Mario Tozzi. Il serpente «Ziggy Stardust», dalla testa iridescente, è solo una delle 163 nuove specie di viventi scoperte quest’anno nel bacino del Mekong, una delle più formidabili riserve di biodiversità della Terra. Insieme al tritone «Star Trek», undici specie di pesci, 126 piante e addirittura tre nuovi mammiferi è una delle buone notizie di questa fine 2016.

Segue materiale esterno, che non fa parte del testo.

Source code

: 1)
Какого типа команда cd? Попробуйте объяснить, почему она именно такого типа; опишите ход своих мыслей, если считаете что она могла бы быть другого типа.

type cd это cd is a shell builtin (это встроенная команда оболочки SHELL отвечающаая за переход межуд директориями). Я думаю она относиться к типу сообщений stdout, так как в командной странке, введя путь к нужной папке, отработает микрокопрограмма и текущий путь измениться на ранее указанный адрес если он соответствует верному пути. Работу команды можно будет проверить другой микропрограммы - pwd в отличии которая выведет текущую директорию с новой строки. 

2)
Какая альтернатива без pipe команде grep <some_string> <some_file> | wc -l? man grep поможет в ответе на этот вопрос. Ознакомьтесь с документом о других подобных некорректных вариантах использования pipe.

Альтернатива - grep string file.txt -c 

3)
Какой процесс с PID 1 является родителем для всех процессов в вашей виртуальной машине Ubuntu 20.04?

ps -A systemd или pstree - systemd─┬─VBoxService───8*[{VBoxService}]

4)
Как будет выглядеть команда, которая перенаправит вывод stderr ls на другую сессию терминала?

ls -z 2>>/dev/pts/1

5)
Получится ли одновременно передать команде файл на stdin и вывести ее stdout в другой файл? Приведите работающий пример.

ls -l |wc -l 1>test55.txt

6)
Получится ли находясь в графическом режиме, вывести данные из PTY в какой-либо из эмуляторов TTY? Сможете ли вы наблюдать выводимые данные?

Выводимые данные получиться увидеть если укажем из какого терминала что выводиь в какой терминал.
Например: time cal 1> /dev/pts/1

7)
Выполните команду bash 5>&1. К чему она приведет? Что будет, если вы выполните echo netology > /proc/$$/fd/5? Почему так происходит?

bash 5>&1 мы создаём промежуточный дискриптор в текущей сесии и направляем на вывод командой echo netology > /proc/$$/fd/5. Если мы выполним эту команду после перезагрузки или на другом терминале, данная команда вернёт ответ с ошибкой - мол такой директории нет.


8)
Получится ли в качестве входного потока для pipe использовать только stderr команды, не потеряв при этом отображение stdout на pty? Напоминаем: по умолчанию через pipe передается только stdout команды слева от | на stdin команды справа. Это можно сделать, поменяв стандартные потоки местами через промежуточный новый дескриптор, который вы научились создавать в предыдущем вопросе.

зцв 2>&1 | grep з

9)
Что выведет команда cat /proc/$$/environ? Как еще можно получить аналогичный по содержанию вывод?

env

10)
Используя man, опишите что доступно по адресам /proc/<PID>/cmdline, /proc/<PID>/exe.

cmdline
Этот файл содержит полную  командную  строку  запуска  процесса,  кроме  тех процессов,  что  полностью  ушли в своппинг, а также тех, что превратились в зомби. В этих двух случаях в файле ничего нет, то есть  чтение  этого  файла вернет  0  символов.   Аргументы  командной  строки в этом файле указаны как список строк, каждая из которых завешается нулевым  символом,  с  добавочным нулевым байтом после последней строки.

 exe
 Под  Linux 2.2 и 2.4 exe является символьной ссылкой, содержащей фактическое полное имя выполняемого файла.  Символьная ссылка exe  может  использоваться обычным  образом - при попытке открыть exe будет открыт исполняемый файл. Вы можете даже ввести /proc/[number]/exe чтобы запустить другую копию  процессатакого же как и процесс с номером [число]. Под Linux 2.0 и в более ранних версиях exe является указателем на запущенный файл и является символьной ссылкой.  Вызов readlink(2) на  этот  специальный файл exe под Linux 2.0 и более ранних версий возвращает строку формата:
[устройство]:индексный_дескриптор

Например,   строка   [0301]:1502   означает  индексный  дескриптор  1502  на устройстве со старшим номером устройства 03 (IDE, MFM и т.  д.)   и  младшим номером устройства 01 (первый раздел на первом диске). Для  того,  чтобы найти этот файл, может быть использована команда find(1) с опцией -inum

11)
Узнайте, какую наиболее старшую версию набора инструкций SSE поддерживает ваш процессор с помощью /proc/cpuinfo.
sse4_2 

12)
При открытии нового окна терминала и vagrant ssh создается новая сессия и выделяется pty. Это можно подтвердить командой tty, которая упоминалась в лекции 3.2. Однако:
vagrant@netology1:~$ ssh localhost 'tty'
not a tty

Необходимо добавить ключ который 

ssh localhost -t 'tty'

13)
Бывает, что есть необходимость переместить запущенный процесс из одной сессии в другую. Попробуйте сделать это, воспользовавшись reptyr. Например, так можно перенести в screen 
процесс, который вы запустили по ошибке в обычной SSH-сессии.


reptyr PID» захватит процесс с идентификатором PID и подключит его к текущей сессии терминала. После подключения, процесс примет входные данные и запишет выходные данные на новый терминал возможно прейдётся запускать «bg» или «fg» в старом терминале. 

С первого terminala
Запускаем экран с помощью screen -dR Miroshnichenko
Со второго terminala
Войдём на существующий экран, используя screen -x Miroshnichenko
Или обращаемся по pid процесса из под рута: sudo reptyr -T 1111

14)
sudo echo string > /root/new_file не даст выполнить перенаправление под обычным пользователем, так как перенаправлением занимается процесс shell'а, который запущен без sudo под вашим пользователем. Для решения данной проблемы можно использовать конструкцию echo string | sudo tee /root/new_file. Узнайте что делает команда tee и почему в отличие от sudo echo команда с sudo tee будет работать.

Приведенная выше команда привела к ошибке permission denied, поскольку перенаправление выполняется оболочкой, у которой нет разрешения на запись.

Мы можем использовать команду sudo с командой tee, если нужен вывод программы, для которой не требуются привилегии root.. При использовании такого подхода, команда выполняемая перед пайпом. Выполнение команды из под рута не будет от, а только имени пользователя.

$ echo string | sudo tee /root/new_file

E dovrebbe dare speranza a tutti, anche a coloro che pensano che non ci debba interessare il destino di anfibi e uccelli, visto che noi umani abbiamo già tanti altri problemi. Sarebbe un pensiero sbagliato e ignorante: la ricchezza della vita sulla Terra (di tutte le forme di vita) è patrimonio anche degli uomini, e una biosfera in salute assicura una serie impressionante di servizi essenziali e gratuiti all’umanità, dalle acque pulite ai medicinali.
Il numero delle specie viventi terrestri si aggira oggi attorno ai 15 milioni (dieci milioni delle quali solo di insetti), ed è una stima per difetto. Ma sono importanti gli insetti, ci si potrebbe domandare, e le zanzare anche? E sono importanti i lupi della Norvegia, appena salvati dalla caccia indiscriminata che ne avrebbe ridotto del 70% la popolazione? La risposta è sì, e per questo è importante il fatto che, dalla fine degli Anni 90, sono state incredibilmente scoperte 2500 nuove specie di animali – tra cui 434 mammiferi – e ben 20.000 piante. Ultima la recente straordinaria cucciolata di ben quattro piccoli del leopardo delle nevi, filmata per la prima volta al mondo dal Wwf in Mongolia, una delle specie più minacciate di estinzione e ridotta a meno di 4000 individui.
Anche il panda gigante, simbolo del Wwf internazionale, è salvo. Almeno in apparenza. Da «Endangered» (minacciato), oggi è diventato «Vulnerable» (suscettibile di essere minacciato), cioè declassato da una categoria di minaccia maggiore ad una minore da parte della Iucn, l’Unione Mondiale per la Conservazione della Natura che, per conto delle Nazioni Unite, gestisce la Lista Rossa, delle specie minacciate di estinzione. Ma non tutte le notizie sono positive, anzi. Attualmente risultano minacciate di estinzione 23.928 specie di viventi su 82.954: una cifra enorme, a pensarci bene. Nel caso del panda gigante la popolazione è cresciuta del 17%, arrivando a 1864 individui selvatici nelle foreste della Cina. Senz’altro una buona notizia che dimostra come l’approccio integrato alla conservazione permetta di ottenere grandi risultati, anche se bisogna sottolineare che una specie non è salva se non viene salvaguardato anche il suo habitat, pena avere una lista di specie solo virtualmente sopravvissute, ma in realtà estinte. Il panda gigante riesce a incrementare i suoi numeri solo grazie allo sviluppo di un network integrato di riserve naturali e alla creazione di corridoi naturali che consentono il collegamento tra le popolazioni isolate. Quello che si dovrebbe garantire dovunque, impedendo nel contempo progetti sciagurati, come la costruzione di dighe lungo il Mekong, tenendo presente la ferita che è già stata inferta dalla Diga delle Tre Gole, in Cina, responsabile dell’estinzione del delfino bianco di fiume.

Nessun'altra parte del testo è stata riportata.